Chin Chiang, Ph.D., professor of Cell and Developmental Biology and member of the Vanderbilt-Ingram Cancer Center faculty, has been awarded a $200,000 grant to study an aggressive form of childhood cancer.
The two-year Innovation Award from Alex’s Lemonade Stand Foundation (ALSF) will help fund Chiang’s research on rhabdomyosarcoma (RMS), the most common soft tissue malignancy in children.
Approximately 350 children are diagnosed with rhabdomyosarcomas in the United States every year, according to the American Cancer Society. The soft tissue tumors can occur anywhere in the body and account for 5 percent to 10 percent of all pediatric tumors.

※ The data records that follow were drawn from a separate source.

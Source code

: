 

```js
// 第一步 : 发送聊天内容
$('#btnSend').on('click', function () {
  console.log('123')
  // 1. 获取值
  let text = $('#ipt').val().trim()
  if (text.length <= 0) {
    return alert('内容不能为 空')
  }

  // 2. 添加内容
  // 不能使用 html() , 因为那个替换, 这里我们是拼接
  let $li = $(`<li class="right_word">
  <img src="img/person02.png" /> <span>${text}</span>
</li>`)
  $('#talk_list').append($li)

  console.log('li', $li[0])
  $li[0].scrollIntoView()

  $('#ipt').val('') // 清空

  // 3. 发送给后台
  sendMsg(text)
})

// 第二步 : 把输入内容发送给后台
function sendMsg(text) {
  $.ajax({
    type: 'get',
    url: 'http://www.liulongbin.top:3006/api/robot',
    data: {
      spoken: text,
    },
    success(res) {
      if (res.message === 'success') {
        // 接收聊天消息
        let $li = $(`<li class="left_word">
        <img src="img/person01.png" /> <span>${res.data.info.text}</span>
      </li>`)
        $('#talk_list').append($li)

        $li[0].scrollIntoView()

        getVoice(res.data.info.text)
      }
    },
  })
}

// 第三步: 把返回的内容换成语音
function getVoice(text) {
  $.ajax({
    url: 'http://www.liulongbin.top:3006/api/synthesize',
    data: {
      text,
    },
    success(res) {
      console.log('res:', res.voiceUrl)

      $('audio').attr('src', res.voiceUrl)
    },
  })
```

There are several different forms of RMS and they are divided into subtypes. Most RMS is thought to develop from muscle stem cells because the tumor expresses skeletal muscle markers. However, RMS is also found in other tissues that do not contain muscle stem cells, suggesting that the tumor-initiating cells for RMS still have not been deciphered.
Chiang, who works in the Vanderbilt Center for Molecular Neuroscience, has been interested in pediatric cancer for a number of years because many of these tumors originate from developmental programs that have gone awry. He and his colleagues have been studying a signaling molecule known as Shh, which has already been associated with a form of RMS.
“Although my laboratory is primarily interested in Shh signaling in brain development and a form of cancer called medulloblastoma, we serendipitously discovered that transgenic mice expressing activated Shh signaling in the brain developed RMS with 100 percent incidence,” explained Chiang.
The grant from ALSF will help Chiang and his colleagues identify a cellular origin for RMS that is linked to the Shh pathway.
Chiang earned his Ph.D. in Genetics and Cell Biology from Washington State University. He served as a postdoctoral fellow at Johns Hopkins School of Medicine, and an associate at Howard Hughes Medical Institute, Baltimore.
Chiang joined the Vanderbilt faculty in 1997 and was named a full professor of Cell and Developmental Biology in 2008.
Alex’s Lemonade Stand Foundation emerged from the front-yard lemonade stand of cancer patient Alexandra “Alex” Scott. In 2000, 4-year-old Alex announced that she wanted to set up a lemonade stand to raise money to help find a cure for all children with cancer. The little girl died in 2004, but since that first event, the nonprofit foundation bearing her name has evolved into a national fundraising movement.
The research grant awarded to Chiang is among 48 new grants given to researchers at 34 institutions and universities across the country in the first ALSF funding cycle for 2012.